▸ TASK DIRECTIONS: Pull every line containing the word "deep" out of the material below.

*** DATA PROVIDED Section Begins ***

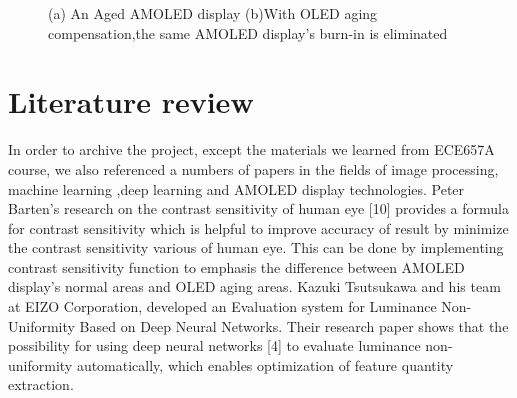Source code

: \documentclass[runningheads]{llncs}
\begin{document}
\begin{figure}
    \centering
    \caption{ (a) An Aged AMOLED display (b)With OLED aging compensation,the same AMOLED display's burn-in is eliminated }
    \label{fig:1}
\end{figure}

\section{Literature review}
In order to archive the project, except the materials we learned from ECE657A course, we also referenced a numbers of papers in the fields of image processing, machine learning ,deep learning and AMOLED display technologies.
Peter Barten’s research on the contrast sensitivity of human eye [10] provides a formula for contrast sensitivity which is helpful to improve accuracy of result by minimize the contrast sensitivity various of human eye. This can be done by implementing contrast sensitivity function to emphasis the difference between AMOLED display's normal areas and OLED aging areas.
Kazuki Tsutsukawa and his team at EIZO Corporation, developed an Evaluation system for Luminance Non-Uniformity Based on Deep Neural Networks. Their research paper shows that the possibility for using deep neural networks [4] to evaluate luminance non-uniformity automatically, which enables optimization of feature quantity extraction.
\end{document}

*** DATA PROVIDED Section Ends ***

▸ COMPLETED EXERCISE:
In order to archive the project, except the materials we learned from ECE657A course, we also referenced a numbers of papers in the fields of image processing, machine learning ,deep learning and AMOLED display technologies.
Kazuki Tsutsukawa and his team at EIZO Corporation, developed an Evaluation system for Luminance Non-Uniformity Based on Deep Neural Networks. Their research paper shows that the possibility for using deep neural networks [4] to evaluate luminance non-uniformity automatically, which enables optimization of feature quantity extraction.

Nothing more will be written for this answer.